Even the tech world may be slowly making its way back, Bevans said. Photonics West was held at McEnery in late January; the Game Developers Conference was there in late March. "Attendance and exhibitors are increasing," albeit slowly, he said.
Marit Hansen, director of sales and marketing for San Jose Convention & Cultural Facilities, projects the center will end its current fiscal year (on June 30) with $5.9 million in sales.
An encouraging number but, for a publicly run facility, it doesn't tell the whole story.
"While we have filled the majority of dates left open by these groups, we are certainly not recognizing the same level of revenue and hotel room nights that these events provided," Hansen said.
Labor Union: Short-term Pain, Long-term Gain
For years, Philadelphia's Pennsylvania Convention Center was synonymous with labor trouble. Show managers realized exhibitors were shying away from their shows because of the hassles – the onerous work rules and countless disputes among the six unions involved. In turn, show managers went looking for other venues. It was a situation that didn't help anybody struggling through an already rough economy.

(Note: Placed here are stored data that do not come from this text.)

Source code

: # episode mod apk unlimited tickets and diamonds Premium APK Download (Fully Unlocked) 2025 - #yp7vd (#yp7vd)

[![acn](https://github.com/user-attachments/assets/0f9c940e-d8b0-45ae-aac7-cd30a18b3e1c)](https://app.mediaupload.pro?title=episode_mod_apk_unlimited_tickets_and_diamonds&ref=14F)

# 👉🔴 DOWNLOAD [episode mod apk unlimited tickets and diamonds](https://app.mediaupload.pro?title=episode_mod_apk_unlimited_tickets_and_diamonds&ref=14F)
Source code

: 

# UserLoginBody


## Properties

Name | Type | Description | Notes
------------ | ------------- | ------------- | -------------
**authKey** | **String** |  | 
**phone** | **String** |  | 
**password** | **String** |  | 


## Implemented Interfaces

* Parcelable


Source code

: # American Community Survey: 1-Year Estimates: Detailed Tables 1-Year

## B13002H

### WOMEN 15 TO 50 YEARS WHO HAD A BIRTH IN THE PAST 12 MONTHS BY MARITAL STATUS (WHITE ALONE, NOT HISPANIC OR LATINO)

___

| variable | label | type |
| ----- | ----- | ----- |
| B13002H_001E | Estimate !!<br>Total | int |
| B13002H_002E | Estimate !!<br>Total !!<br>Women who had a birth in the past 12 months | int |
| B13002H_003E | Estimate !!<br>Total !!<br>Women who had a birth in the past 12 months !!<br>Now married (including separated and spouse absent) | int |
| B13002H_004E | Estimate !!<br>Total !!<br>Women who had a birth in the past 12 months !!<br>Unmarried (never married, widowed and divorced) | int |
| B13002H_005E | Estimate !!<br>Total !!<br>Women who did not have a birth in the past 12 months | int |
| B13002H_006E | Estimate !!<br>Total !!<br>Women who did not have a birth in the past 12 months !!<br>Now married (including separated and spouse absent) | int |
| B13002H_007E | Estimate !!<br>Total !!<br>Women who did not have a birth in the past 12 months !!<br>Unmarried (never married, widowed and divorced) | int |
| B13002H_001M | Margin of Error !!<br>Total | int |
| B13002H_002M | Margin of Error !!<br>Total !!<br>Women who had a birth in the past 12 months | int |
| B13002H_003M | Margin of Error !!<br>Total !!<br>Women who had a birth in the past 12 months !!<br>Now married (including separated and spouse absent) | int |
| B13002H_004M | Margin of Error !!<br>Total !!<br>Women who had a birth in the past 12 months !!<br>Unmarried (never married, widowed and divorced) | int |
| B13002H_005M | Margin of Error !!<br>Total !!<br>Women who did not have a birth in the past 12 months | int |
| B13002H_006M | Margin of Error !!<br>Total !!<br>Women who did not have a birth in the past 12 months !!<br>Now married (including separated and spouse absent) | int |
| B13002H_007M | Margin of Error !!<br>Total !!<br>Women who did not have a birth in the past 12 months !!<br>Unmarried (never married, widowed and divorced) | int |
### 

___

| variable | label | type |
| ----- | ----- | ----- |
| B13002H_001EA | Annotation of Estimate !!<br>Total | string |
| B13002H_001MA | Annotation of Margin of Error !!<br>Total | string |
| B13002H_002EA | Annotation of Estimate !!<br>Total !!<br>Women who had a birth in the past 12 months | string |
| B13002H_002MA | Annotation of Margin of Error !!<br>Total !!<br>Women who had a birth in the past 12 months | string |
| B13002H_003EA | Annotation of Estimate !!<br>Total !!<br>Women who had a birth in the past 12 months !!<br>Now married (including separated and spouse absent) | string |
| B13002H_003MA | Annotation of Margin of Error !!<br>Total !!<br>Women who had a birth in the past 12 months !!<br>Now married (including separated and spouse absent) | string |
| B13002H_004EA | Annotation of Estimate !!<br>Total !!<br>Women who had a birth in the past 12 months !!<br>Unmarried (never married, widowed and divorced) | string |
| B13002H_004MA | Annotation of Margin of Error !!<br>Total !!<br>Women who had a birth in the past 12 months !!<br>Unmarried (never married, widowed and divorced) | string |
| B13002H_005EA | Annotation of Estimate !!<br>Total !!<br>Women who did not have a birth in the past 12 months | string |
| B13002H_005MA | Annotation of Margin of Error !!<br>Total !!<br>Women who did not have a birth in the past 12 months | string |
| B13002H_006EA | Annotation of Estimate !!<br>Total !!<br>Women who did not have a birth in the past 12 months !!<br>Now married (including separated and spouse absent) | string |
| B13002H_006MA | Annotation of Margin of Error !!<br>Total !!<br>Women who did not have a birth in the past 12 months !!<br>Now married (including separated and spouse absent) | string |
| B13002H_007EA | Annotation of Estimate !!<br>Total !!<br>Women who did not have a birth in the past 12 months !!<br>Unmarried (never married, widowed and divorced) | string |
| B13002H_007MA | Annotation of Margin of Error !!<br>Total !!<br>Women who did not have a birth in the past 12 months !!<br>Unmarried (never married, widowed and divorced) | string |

The worst, however, may be over. A new labor agreement, reached last October, was intended to alleviate conditions that discouraged and intimidated show organizers and exhibitors alike to a point where state employees nearly replaced the union workers. The agreement allows labor calls at any hour, establishes straight-time pay for the first eight hours of work and permits exhibitors in booths smaller than 300 square feet to perform work with non-power tools.
It simplified and eased the old work rules, making life easier – and cheaper – for exhibitors, contractors and show managers. Some shows may already be starting to return to Philadelphia because of this. Advanstar Communications recently announced that its AIIM ON DEMAND would be held at the facility next year.
But a new era of prosperity is still in the future for the unions, said Bill Hamilton, president of Teamsters Local 107 in Philadelphia. In the short term, the agreement has meant less work at lower pay for union workers.
"Although I don't have exact figures on the amount of new business that has come in since the new rules went into effect, the convention center has attracted some new shows," he said. "But the immediate impact is still small."
Jim Gentile, vice president of labor broker Elliott-Lewis, which manages the facility's six unions as one group, said the agreement's provisions liberalizing work rules have indeed led to an 8- to 10-percent reduction in man-hours.
As a result, union workers' earnings are down. The new first-eight-hours-at-straight-time rule means that for Teamsters, for example, a call that used to mean a time-and-a-half rate of $48 per hour is now $38 per hour of straight time, including benefits and employee taxes. The difference is even more pronounced for the higher-skilled trade unions such as carpenters, riggers and stagehands, Gentile said.
However, these savings are meant to be passed along to customers, and the fact that labor disputes – some of which took place on the showfloor and exasperated exhibitors and show managers – are over is encouraging. "There was a lot of tension here in the past, and that wasn't conducive to attracting more business," Hamilton said, adding that Elliott-Lewis has a workable dispute resolution process in place enabling conflicts to be settled after a show.
"The workers gave a lot up," Gentile said. "But the real issue is whether the new labor agreement helps effectuate an expansion of the facility, which will mean better times for labor."